# Final ELN models for different preprocessing methods

## Outline

The **MLAging - preprocessing** workflow consists of sections:

`00 preprocessing.R` Data preprocessing and preparation in Seurat.

`011 Preprocessing HEG ELN Tuning` ELN model tunning using highly expressed genes (HEGs) and hyperparameter selection using `GridSearchCV`.

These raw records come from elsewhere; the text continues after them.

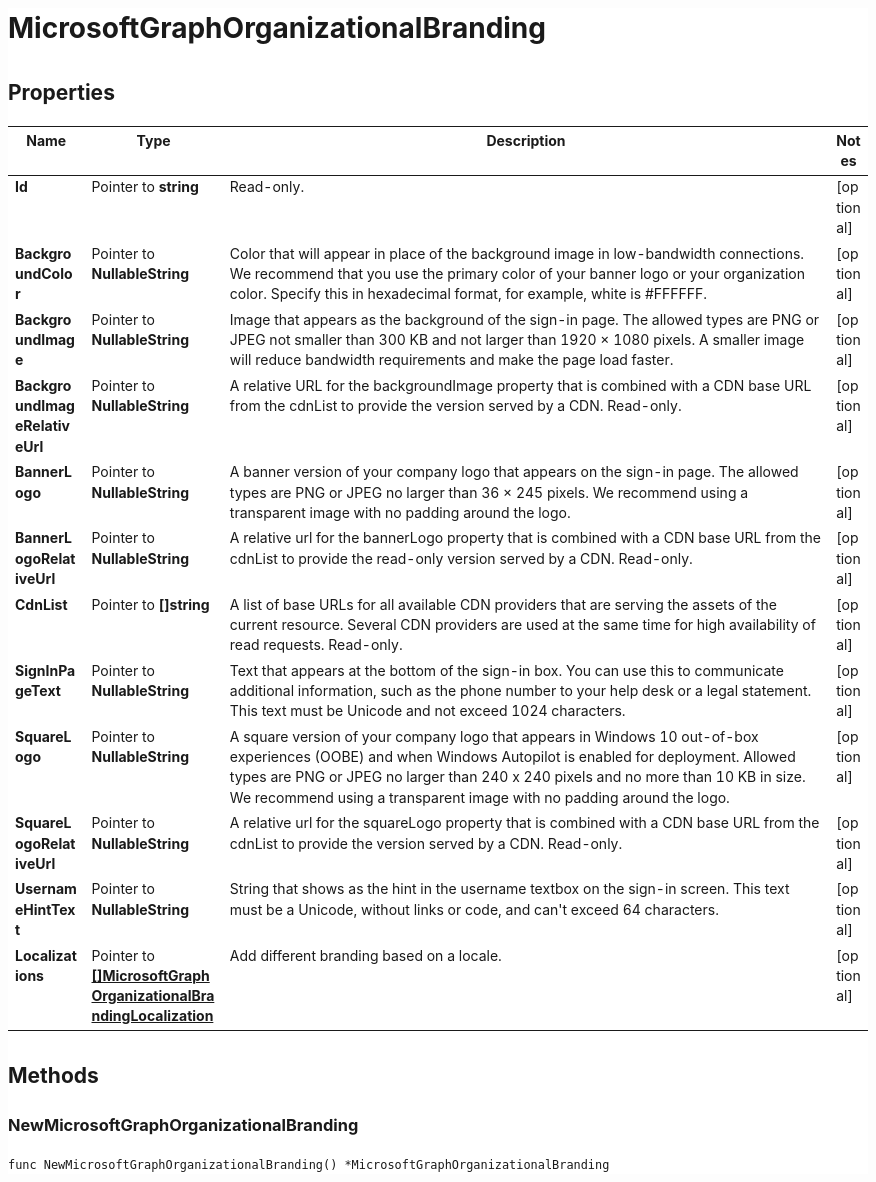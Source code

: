# MicrosoftGraphOrganizationalBranding

## Properties

Name | Type | Description | Notes
------------ | ------------- | ------------- | -------------
**Id** | Pointer to **string** | Read-only. | [optional] 
**BackgroundColor** | Pointer to **NullableString** | Color that will appear in place of the background image in low-bandwidth connections. We recommend that you use the primary color of your banner logo or your organization color. Specify this in hexadecimal format, for example, white is #FFFFFF. | [optional] 
**BackgroundImage** | Pointer to **NullableString** | Image that appears as the background of the sign-in page. The allowed types are PNG or JPEG not smaller than 300 KB and not larger than 1920 × 1080 pixels. A smaller image will reduce bandwidth requirements and make the page load faster. | [optional] 
**BackgroundImageRelativeUrl** | Pointer to **NullableString** | A relative URL for the backgroundImage property that is combined with a CDN base URL from the cdnList to provide the version served by a CDN. Read-only. | [optional] 
**BannerLogo** | Pointer to **NullableString** | A banner version of your company logo that appears on the sign-in page. The allowed types are PNG or JPEG no larger than 36 × 245 pixels. We recommend using a transparent image with no padding around the logo. | [optional] 
**BannerLogoRelativeUrl** | Pointer to **NullableString** | A relative url for the bannerLogo property that is combined with a CDN base URL from the cdnList to provide the read-only version served by a CDN. Read-only. | [optional] 
**CdnList** | Pointer to **[]string** | A list of base URLs for all available CDN providers that are serving the assets of the current resource. Several CDN providers are used at the same time for high availability of read requests. Read-only. | [optional] 
**SignInPageText** | Pointer to **NullableString** | Text that appears at the bottom of the sign-in box. You can use this to communicate additional information, such as the phone number to your help desk or a legal statement. This text must be Unicode and not exceed 1024 characters. | [optional] 
**SquareLogo** | Pointer to **NullableString** | A square version of your company logo that appears in Windows 10 out-of-box experiences (OOBE) and when Windows Autopilot is enabled for deployment. Allowed types are PNG or JPEG no larger than 240 x 240 pixels and no more than 10 KB in size. We recommend using a transparent image with no padding around the logo. | [optional] 
**SquareLogoRelativeUrl** | Pointer to **NullableString** | A relative url for the squareLogo property that is combined with a CDN base URL from the cdnList to provide the version served by a CDN. Read-only. | [optional] 
**UsernameHintText** | Pointer to **NullableString** | String that shows as the hint in the username textbox on the sign-in screen. This text must be a Unicode, without links or code, and can&#39;t exceed 64 characters. | [optional] 
**Localizations** | Pointer to [**[]MicrosoftGraphOrganizationalBrandingLocalization**](MicrosoftGraphOrganizationalBrandingLocalization.md) | Add different branding based on a locale. | [optional] 

## Methods

### NewMicrosoftGraphOrganizationalBranding

`func NewMicrosoftGraphOrganizationalBranding() *MicrosoftGraphOrganizationalBranding`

`012 Preprocessing HVG ELN Tuning` ELN model tunning using highly variable genes (HVGs) and hyperparameter selection using `GridSearchCV`.
 
`02 Preprocessing ELN Result 10x` Run the best ELN model over 10 random seeds -- **this notebook**:
1. [HEG ELN Final Model](#1.-HEG)
    - [HEG-lognorm](#2.-heg_lognorm)
    - [HEG-std](#3.-heg_std)
    - [HEG-integration](#4.-heg_integrated)
    - [HEG-binarization](#5.-heg_bin)
    
    
2. [HVG ELN Final Model](#6.-HVG)
    - [HVG-lognorm](#7.-hvg_lognorm)
    - [HVG-std](#8.-hvg_std)
    - [HVG-integration](#9-hvg_integrated)
    - [HVG-binarization](#10.-hvg_bin)

`03 Preprocessing ELN Result Viz` Result visulization.

In [1]:
import warnings
warnings.filterwarnings('ignore')

from src.preprocessing_eln import *
import os
import numpy as np
from sklearn.metrics import make_scorer

data_type = 'float32'

In [2]:
pr_auc_scorer = make_scorer(pr_auc_score, greater_is_better=True,
                            needs_proba=True)

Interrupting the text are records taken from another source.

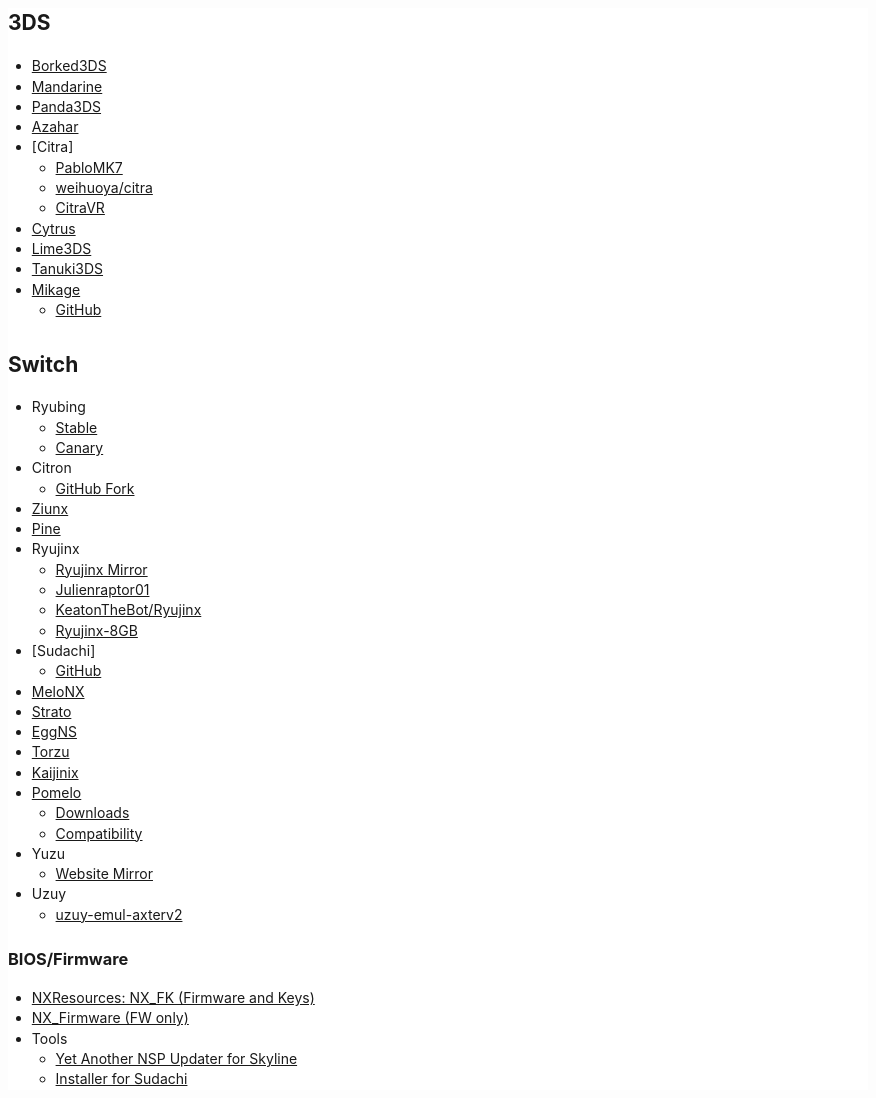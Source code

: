 ## 3DS
- [Borked3DS](https://x.com/XWineOne/status/1883901394836689276)
- [Mandarine](https://github.com/mandarine3ds/mandarine)
- [Panda3DS](https://github.com/wheremyfoodat/Panda3DS)
- [Azahar](https://github.com/azahar-emu/azahar)
- [Citra]
  - [PabloMK7](https://github.com/PabloMK7/citra)
  - [weihuoya/citra](https://github.com/weihuoya/citra)
  - [CitraVR](https://github.com/amwatson/CitraVR)
- [Cytrus](https://github.com/cytrus-emu/cytrus)
- [Lime3DS](https://github.com/Lime3DS/lime3ds-archive)
- [Tanuki3DS](https://github.com/burhanr13/Tanuki3DS)
- [Mikage](https://mikage.app/)
  - [GitHub](https://github.com/mikage-emu/mikage-dev)

## Switch
- Ryubing
  - [Stable](https://github.com/Ryubing/Ryujinx)
  - [Canary](https://github.com/Ryubing/Canary-Releases)
- Citron
  - [GitHub Fork](https://github.com/citron-emu/citron)
- [Ziunx](https://github.com/ziunx-emulator/Zinux-emu)
- [Pine](https://github.com/Ishan09811/pine)
- Ryujinx
  - [Ryujinx Mirror](https://github.com/ryujinx-mirror/ryujinx)
  - [Julienraptor01](https://github.com/Julienraptor01/Ryujinx)
  - [KeatonTheBot/Ryujinx](https://github.com/KeatonTheBot/Ryujinx)
  - [Ryujinx-8GB](https://github.com/HDPacks/Ryujinx-8GB)
- [Sudachi]
  - [GitHub](https://github.com/emuplace/sudachi.emuplace.app)
- [MeloNX](https://github.com/MeloNX-Emu/.github)
- [Strato](https://github.com/strato-emu/strato)
- [EggNS](http://www.eggns.xyz/)
- [Torzu](https://notabug.org/litucks/torzu)
- [Kaijinix](https://github.com/SylveonDeko/Kaijinix)
- [Pomelo](https://pomelo-emu.github.io/)
  - [Downloads](https://pomelo-emu.github.io/downloads.html)
  - [Compatibility](https://pomelo-emu.github.io/titles.html)
- Yuzu
  - [Website Mirror](https://yuzu-mirror.github.io/)
- Uzuy
  - [uzuy-emul-axterv2](https://github.com/uzuy-emul/uzuy)
 
### BIOS/Firmware
  - [NXResources: NX_FK (Firmware and Keys)](https://github.com/NXResources/NX_FK/releases)
  - [NX_Firmware (FW only)](https://github.com/THZoria/NX_Firmware/releases)
- Tools
  - [Yet Another NSP Updater for Skyline](https://github.com/nozwock/yanu)
  - [Installer for Sudachi](https://github.com/Justinzzz69/Installer-for-Sudachi)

## 1. ELN models for the top2k highly expressed genes <a name="1.-HEG"></a>

### 1.1) HEG - log-normalized <a name="2.-heg_lognorm"></a>

In [3]:
input_train = '../data/train_heg2k_lognorm_intersect.csv'
input_test = '../data/test_heg2k_lognorm_intersect.csv'

In [4]:
train_X, train_y, test_X, test_y = train_test_split(input_train, input_test, binarization=False)

In [5]:
runs_10(train_X, train_y, test_X, test_y, 0.01, 1, 'heg_lognorm')

100%|██████████| 10/10 [46:14<00:00, 277.47s/it]


auprc: 0.6712991948323103 ± 1.2969912151835466e-06


### 1.2) HEG - log-normalized + scaled<a name="3.-heg_std"></a>

In [9]:
input_train = '../data/train_heg2k_std_intersect.csv'
input_test = '../data/test_heg2k_std_intersect.csv'

In [11]:
train_X, train_y, test_X, test_y = train_test_split(input_train, input_test, binarization=False)

In [12]:
runs_10(train_X, train_y, test_X, test_y, 0.01, 1, 'heg_lognorm_std')

100%|██████████| 10/10 [01:05<00:00,  6.54s/it]


auprc: 0.6728152675629776 ± 2.61064408511419e-06


### 1.3) HEG - log-normalized + scaled + integrated <a name="4.-heg_integrated"></a>

In [13]:
input_train = '../data/train_heg2k_std_integrated.csv'
input_test = '../data/test_heg2k_std_integrated.csv'

In [14]:
train_X, train_y, test_X, test_y = train_test_split(input_train, input_test, binarization=False)

In [15]:
runs_10(train_X, train_y, test_X, test_y, 0.01, 1, 'heg_lognorm_std_int')

100%|██████████| 10/10 [01:13<00:00,  7.34s/it]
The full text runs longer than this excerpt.